Specific chemical elements
Before chemistry became a science, alchemists had designed arcane symbols for both metals and common compounds. These were however used as abbreviations in diagrams or procedures; there was no concept of atoms combining to form molecules. With his advances in the atomic theory of matter, John Dalton devised his own simpler symbols, based on circles, to depict molecules.

The current system of chemical notation was invented by Berzelius. In this typographical system, chemical symbols are not mere abbreviations—though each consists of letters of the Latin alphabet. They are intended as universal symbols for people of all languages and alphabets.

The first of these symbols were intended to be fully universal. Since Latin was the common language of science at that time, they were abbreviations based on the Latin names of metals. Cu comes from cuprum, Fe comes from ferrum, Ag from argentum. The symbols were not followed by a period (full stop) as with abbreviations. Later chemical elements were also assigned unique chemical symbols, based on the name of the element, but not necessarily in English. For example, sodium has the chemical symbol 'Na' after the Latin natrium. The same applies to "Fe" (ferrum) for iron, "Hg" (hydrargyrum) for mercury, "Sn" (stannum) for tin, "Au" (aurum) for gold, "Ag" (argentum) for silver, "Pb" (plumbum) for lead, "Cu" (cuprum) for copper, and "Sb" (stibium) for antimony. "W" (wolfram) for tungsten ultimately derives from German, "K" (kalium) for potassium ultimately from Arabic.

Chemical symbols are understood internationally when element names might require translation. There have sometimes been differences in the past. For example, Germans in the past have used "J" (for the alternate name Jod) for iodine, but now use "I" and "Iod".

The first letter of a chemical symbol is always capitalized, as in the preceding examples, and the subsequent letters, if any, are always lower case (small letters). Thus, the symbols for californium and einsteinium are Cf and Es.

General chemical symbols
There are also symbols in chemical equations for groups of chemical elements, for example in comparative formulas. These are often a single capital letter, and the letters are reserved and not used for names of specific elements. For example, an "X" indicates a variable group (usually a halogen) in a class of compounds, while "R" is a radical, meaning a compound structure such as a hydrocarbon chain. The letter "Q" is reserved for "heat" in a chemical reaction. "Y" is also often used as a general chemical symbol, although it is also the symbol of yttrium. "Z" is also frequently used as a general variable group. "E" is used in organic chemistry to denote an electron-withdrawing group or an electrophile; similarly "Nu" denotes a nucleophile. "L" is used to represent a general ligand in inorganic and organometallic chemistry. "M" is also often used in place of a general metal.

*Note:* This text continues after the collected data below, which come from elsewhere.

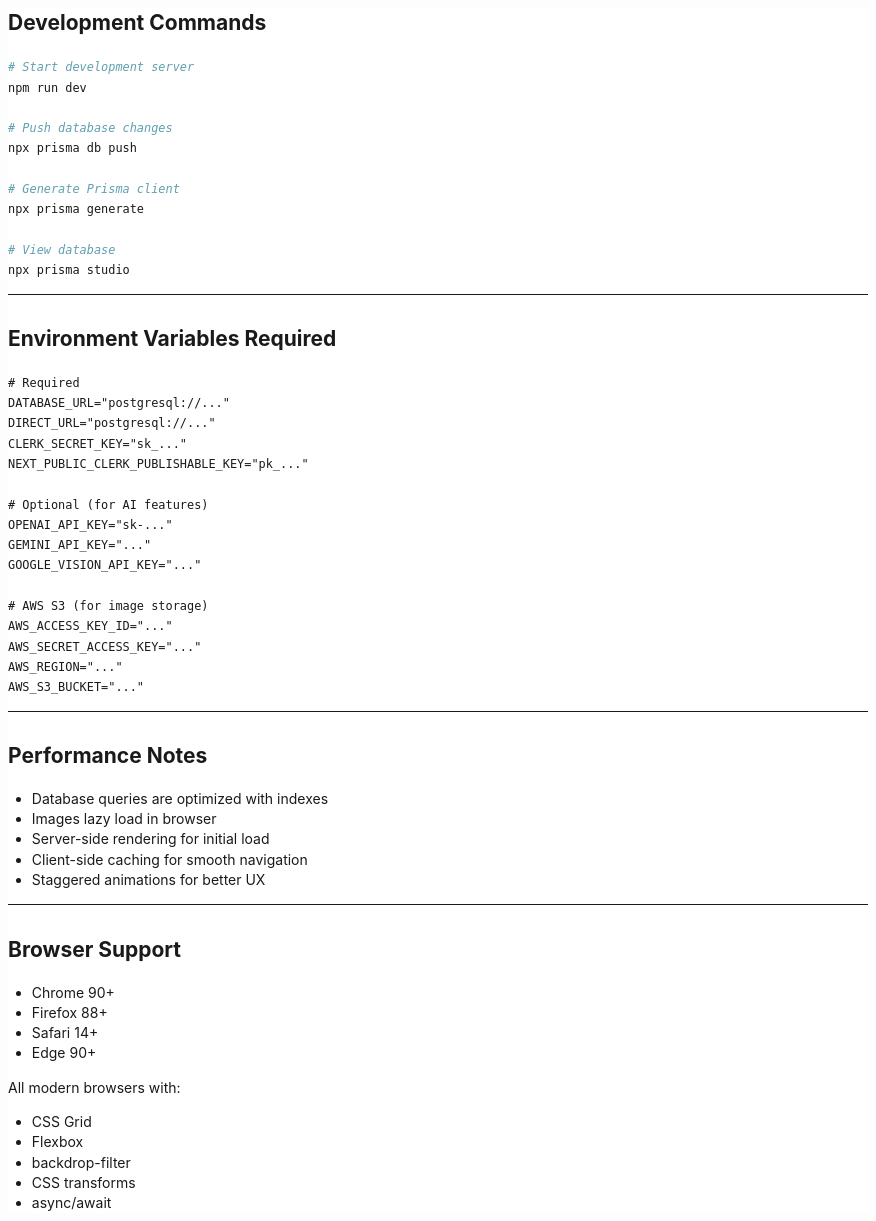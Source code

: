 
## Development Commands

```bash
# Start development server
npm run dev

# Push database changes
npx prisma db push

# Generate Prisma client
npx prisma generate

# View database
npx prisma studio
```

---

## Environment Variables Required

```env
# Required
DATABASE_URL="postgresql://..."
DIRECT_URL="postgresql://..."
CLERK_SECRET_KEY="sk_..."
NEXT_PUBLIC_CLERK_PUBLISHABLE_KEY="pk_..."

# Optional (for AI features)
OPENAI_API_KEY="sk-..."
GEMINI_API_KEY="..."
GOOGLE_VISION_API_KEY="..."

# AWS S3 (for image storage)
AWS_ACCESS_KEY_ID="..."
AWS_SECRET_ACCESS_KEY="..."
AWS_REGION="..."
AWS_S3_BUCKET="..."
```

---

## Performance Notes

- Database queries are optimized with indexes
- Images lazy load in browser
- Server-side rendering for initial load
- Client-side caching for smooth navigation
- Staggered animations for better UX

---

## Browser Support

- Chrome 90+
- Firefox 88+
- Safari 14+
- Edge 90+

All modern browsers with:
- CSS Grid
- Flexbox
- backdrop-filter
- CSS transforms
- async/await
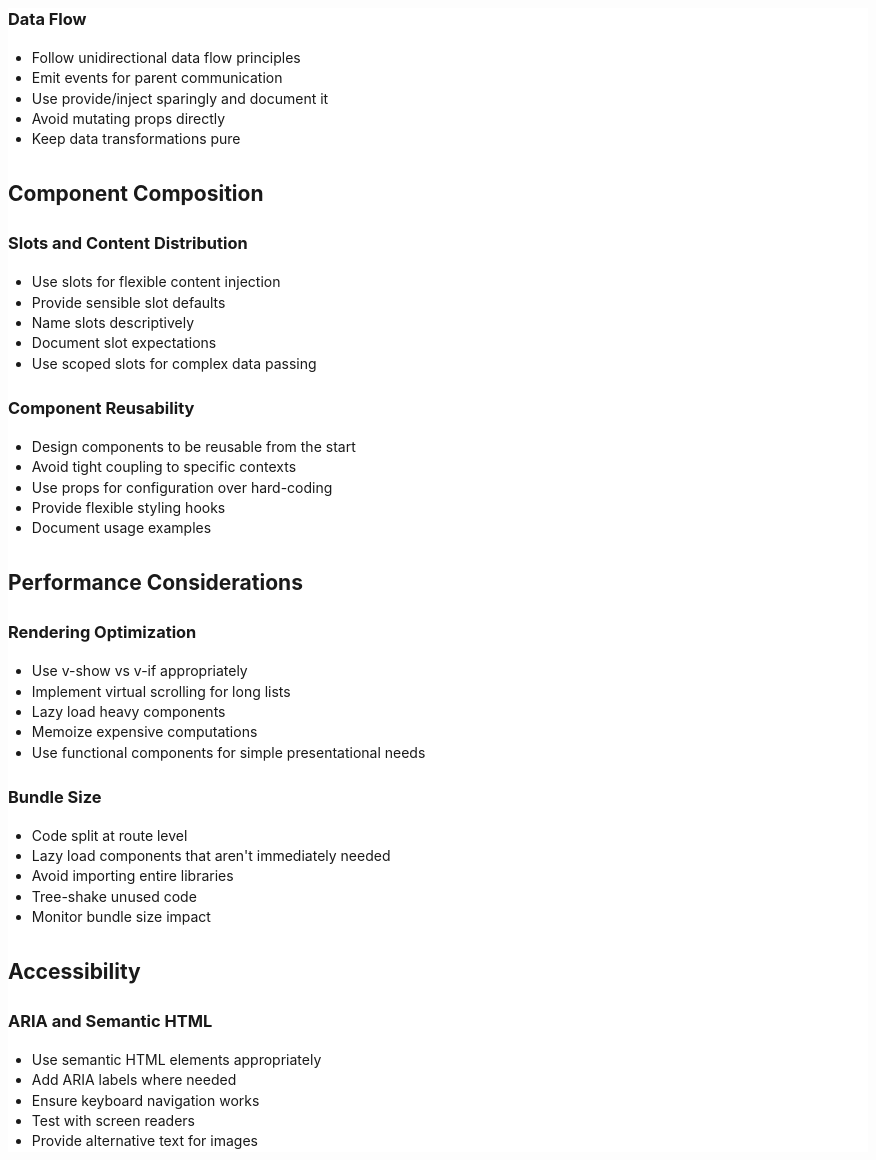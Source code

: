 ### Data Flow
- Follow unidirectional data flow principles
- Emit events for parent communication
- Use provide/inject sparingly and document it
- Avoid mutating props directly
- Keep data transformations pure

## Component Composition

### Slots and Content Distribution
- Use slots for flexible content injection
- Provide sensible slot defaults
- Name slots descriptively
- Document slot expectations
- Use scoped slots for complex data passing

### Component Reusability
- Design components to be reusable from the start
- Avoid tight coupling to specific contexts
- Use props for configuration over hard-coding
- Provide flexible styling hooks
- Document usage examples

## Performance Considerations

### Rendering Optimization
- Use v-show vs v-if appropriately
- Implement virtual scrolling for long lists
- Lazy load heavy components
- Memoize expensive computations
- Use functional components for simple presentational needs

### Bundle Size
- Code split at route level
- Lazy load components that aren't immediately needed
- Avoid importing entire libraries
- Tree-shake unused code
- Monitor bundle size impact

## Accessibility

### ARIA and Semantic HTML
- Use semantic HTML elements appropriately
- Add ARIA labels where needed
- Ensure keyboard navigation works
- Test with screen readers
- Provide alternative text for images
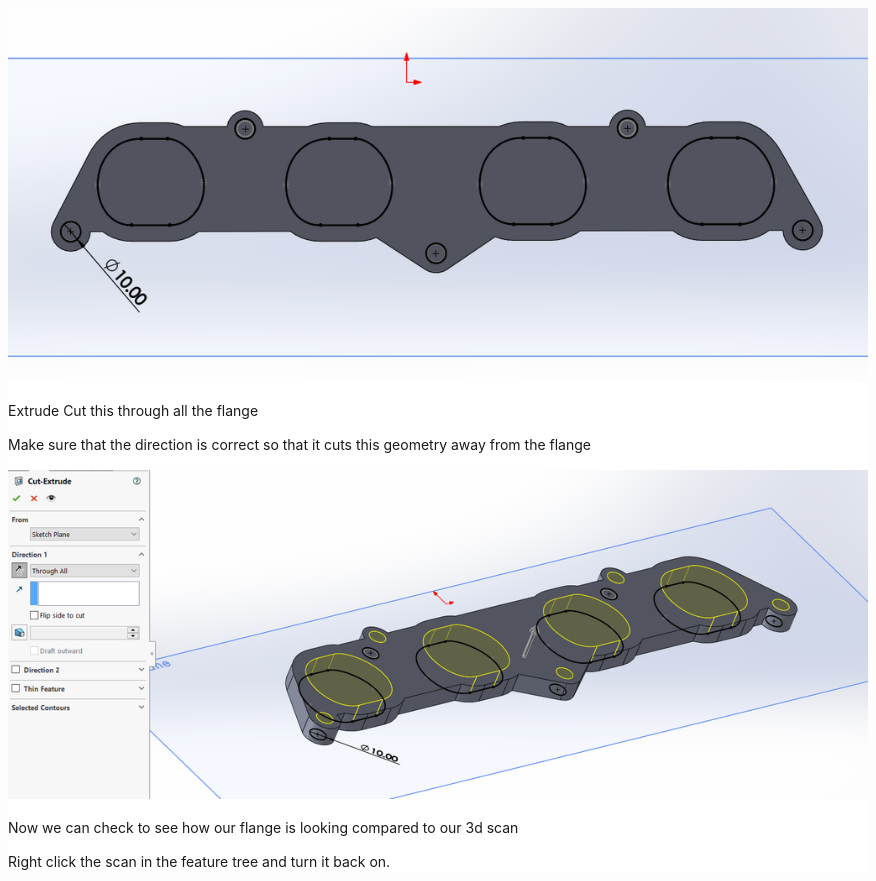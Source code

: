 ![Untitled](L6%20-%20Flange%20from%203d%20Scan%20dd0d1d8a696d485780c37b263f829ab3/Untitled%2028.png)

Extrude Cut this through all the flange

Make sure that the direction is correct so that it cuts this geometry away from the flange

![Untitled](L6%20-%20Flange%20from%203d%20Scan%20dd0d1d8a696d485780c37b263f829ab3/Untitled%2029.png)

Now we can check to see how our flange is looking compared to our 3d scan

Right click the scan in the feature tree and turn it back on.
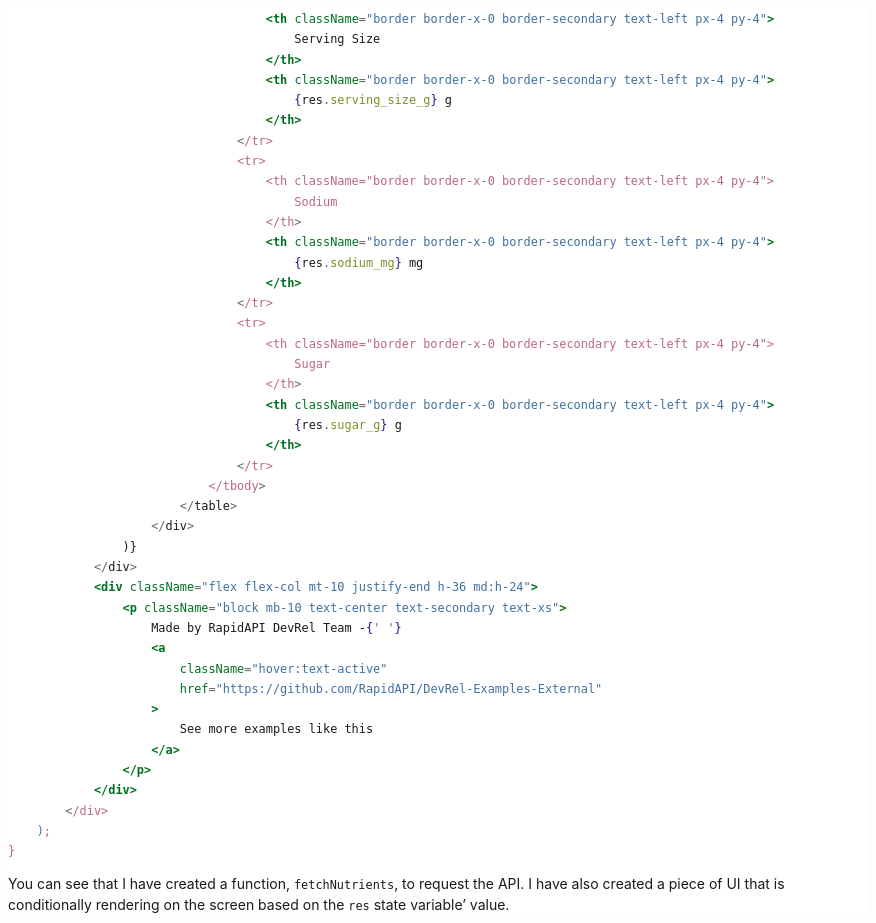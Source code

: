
 ```jsx
									<th className="border border-x-0 border-secondary text-left px-4 py-4">
										Serving Size
									</th>
									<th className="border border-x-0 border-secondary text-left px-4 py-4">
										{res.serving_size_g} g
									</th>
								</tr>
								<tr>
									<th className="border border-x-0 border-secondary text-left px-4 py-4">
										Sodium
									</th>
									<th className="border border-x-0 border-secondary text-left px-4 py-4">
										{res.sodium_mg} mg
									</th>
								</tr>
								<tr>
									<th className="border border-x-0 border-secondary text-left px-4 py-4">
										Sugar
									</th>
									<th className="border border-x-0 border-secondary text-left px-4 py-4">
										{res.sugar_g} g
									</th>
								</tr>
							</tbody>
						</table>
					</div>
				)}
			</div>
			<div className="flex flex-col mt-10 justify-end h-36 md:h-24">
				<p className="block mb-10 text-center text-secondary text-xs">
					Made by RapidAPI DevRel Team -{' '}
					<a
						className="hover:text-active"
						href="https://github.com/RapidAPI/DevRel-Examples-External"
					>
						See more examples like this
					</a>
				</p>
			</div>
		</div>
	);
}
```

You can see that I have created a function, `​​fetchNutrients`, to request the API. I have also created a piece of UI that is conditionally rendering on the screen based on the `res` state variable’ value.

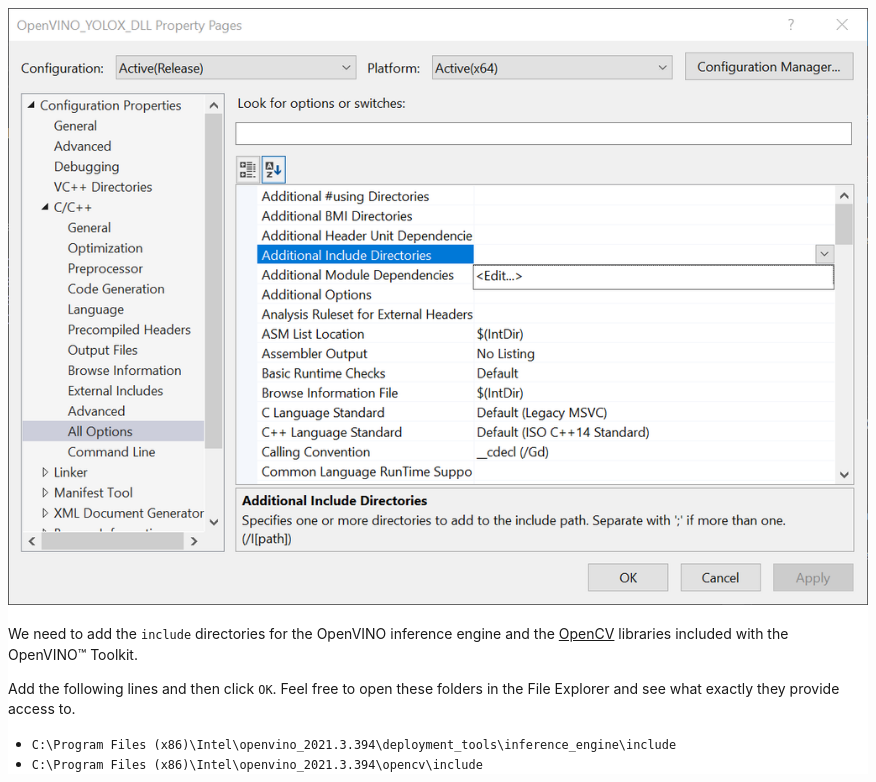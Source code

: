 ![properties_c++_all_options](./images/properties_c++_all_options.png)



We need to add the `include` directories for the OpenVINO inference engine and the [OpenCV](https://opencv.org/) libraries included with the OpenVINO™ Toolkit.

Add the following lines and then click `OK`. Feel free to open these folders in the File Explorer and see what exactly they provide access to.

* `C:\Program Files (x86)\Intel\openvino_2021.3.394\deployment_tools\inference_engine\include`
* `C:\Program Files (x86)\Intel\openvino_2021.3.394\opencv\include`
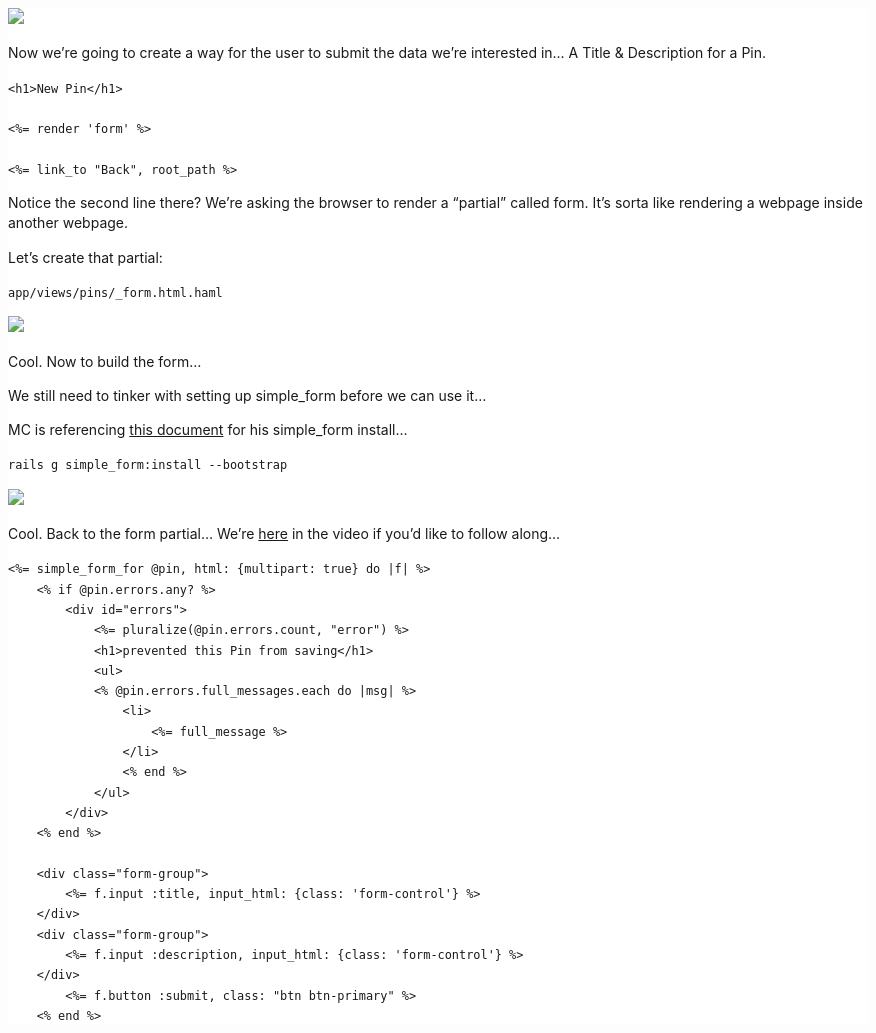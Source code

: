 ![](https://miro.medium.com/max/700/1*-Wl4JEjEcrWnXPLZiqybBA.png)

Now we’re going to create a way for the user to submit the data we’re interested in... A Title & Description for a Pin.
```
<h1>New Pin</h1>

<%= render 'form' %>

<%= link_to "Back", root_path %>
```

Notice the second line there? We’re asking the browser to render a “partial” called form. It’s sorta like rendering a webpage inside another webpage.

Let’s create that partial:
```
app/views/pins/_form.html.haml
```

![](https://miro.medium.com/max/528/1*pMIKz4ovKLW8c3aeyAaQgA.png)

Cool. Now to build the form…

We still need to tinker with setting up simple_form before we can use it…

MC is referencing [this document](https://github.com/plataformatec/simple_form) for his simple_form install…
```
rails g simple_form:install --bootstrap
```

![](https://miro.medium.com/max/600/1*fx3zybes5Sjtrp1a7BF-XQ.gif)

Cool. Back to the form partial… We’re [here](https://youtu.be/abcnfFS_DS8?list=PL23ZvcdS3XPLNdRYB_QyomQsShx59tpc-&t=681) in the video if you’d like to follow along…
```
<%= simple_form_for @pin, html: {multipart: true} do |f| %>
	<% if @pin.errors.any? %>
		<div id="errors">
			<%= pluralize(@pin.errors.count, "error") %>
			<h1>prevented this Pin from saving</h1>
			<ul>
			<% @pin.errors.full_messages.each do |msg| %>
				<li>
					<%= full_message %>
				</li>
				<% end %>
			</ul>
		</div>
	<% end %>

	<div class="form-group">
		<%= f.input :title, input_html: {class: 'form-control'} %>
	</div>
	<div class="form-group">
		<%= f.input :description, input_html: {class: 'form-control'} %>
	</div>
		<%= f.button :submit, class: "btn btn-primary" %>
	<% end %>
```
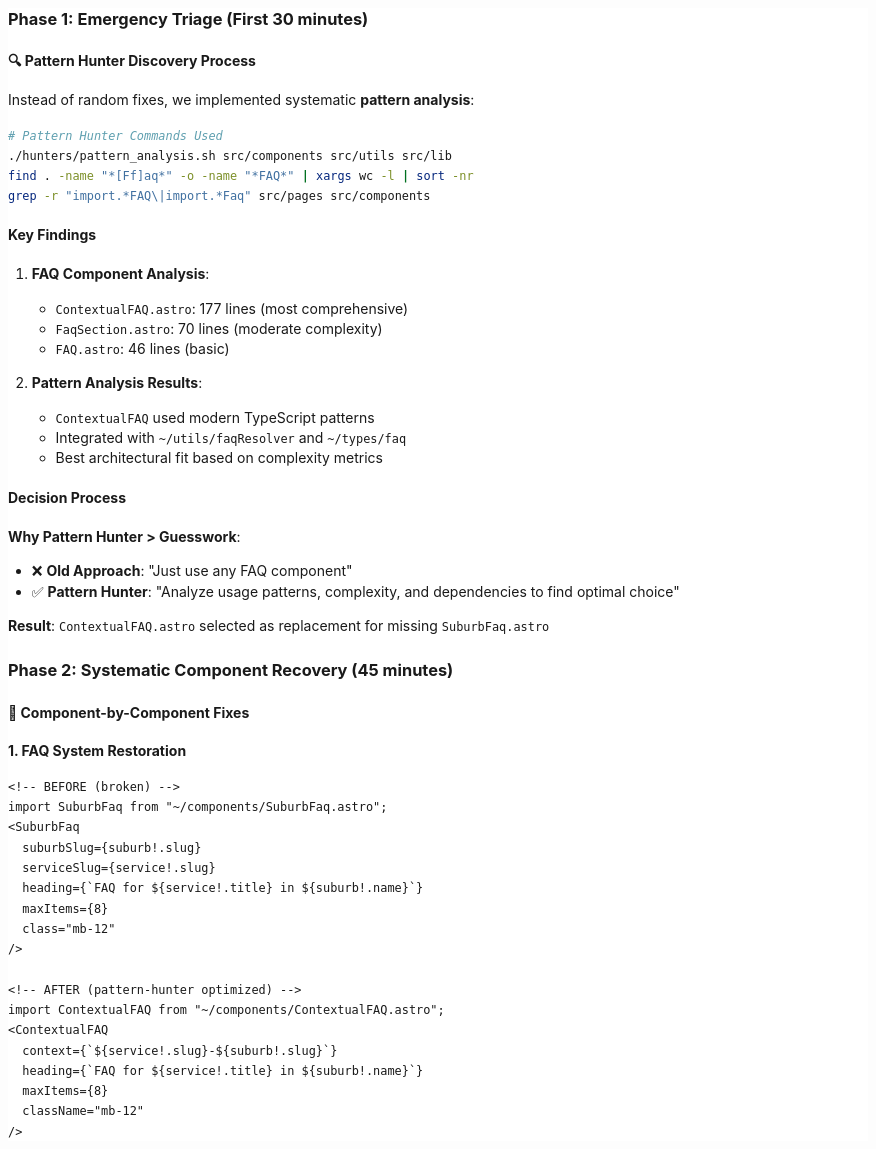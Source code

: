 ### **Phase 1: Emergency Triage (First 30 minutes)**

#### **🔍 Pattern Hunter Discovery Process**
Instead of random fixes, we implemented systematic **pattern analysis**:

```bash
# Pattern Hunter Commands Used
./hunters/pattern_analysis.sh src/components src/utils src/lib
find . -name "*[Ff]aq*" -o -name "*FAQ*" | xargs wc -l | sort -nr
grep -r "import.*FAQ\|import.*Faq" src/pages src/components
```

#### **Key Findings**
1. **FAQ Component Analysis**:
   - `ContextualFAQ.astro`: 177 lines (most comprehensive)
   - `FaqSection.astro`: 70 lines (moderate complexity)
   - `FAQ.astro`: 46 lines (basic)

2. **Pattern Analysis Results**:
   - `ContextualFAQ` used modern TypeScript patterns
   - Integrated with `~/utils/faqResolver` and `~/types/faq`
   - Best architectural fit based on complexity metrics

#### **Decision Process**
**Why Pattern Hunter > Guesswork**:
- ❌ **Old Approach**: "Just use any FAQ component"
- ✅ **Pattern Hunter**: "Analyze usage patterns, complexity, and dependencies to find optimal choice"

**Result**: `ContextualFAQ.astro` selected as replacement for missing `SuburbFaq.astro`

### **Phase 2: Systematic Component Recovery (45 minutes)**

#### **🔧 Component-by-Component Fixes**

**1. FAQ System Restoration**
```astro
<!-- BEFORE (broken) -->
import SuburbFaq from "~/components/SuburbFaq.astro";
<SuburbFaq 
  suburbSlug={suburb!.slug}
  serviceSlug={service!.slug}
  heading={`FAQ for ${service!.title} in ${suburb!.name}`}
  maxItems={8}
  class="mb-12"
/>

<!-- AFTER (pattern-hunter optimized) -->
import ContextualFAQ from "~/components/ContextualFAQ.astro";
<ContextualFAQ 
  context={`${service!.slug}-${suburb!.slug}`}
  heading={`FAQ for ${service!.title} in ${suburb!.name}`}
  maxItems={8}
  className="mb-12"
/>
```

At least two additional, two-letter generic chemical symbols are also in informal usage, "Ln" for any lanthanide element and "An" for any actinide element. "Rg" was formerly used for any rare gas element, but the group of rare gases has now been renamed noble gases and the symbol "Rg" has now been assigned to the element roentgenium.

Isotope symbols
Isotopes are distinguished by the atomic mass number (total protons and neutrons) for a particular isotope of an element, with this number combined with the pertinent element's symbol. IUPAC prefers that isotope symbols be written in superscript notation when practical, for example 12C and 235U. However, other notations, such as carbon-12 and uranium-235, or C-12 and U-235, are also used.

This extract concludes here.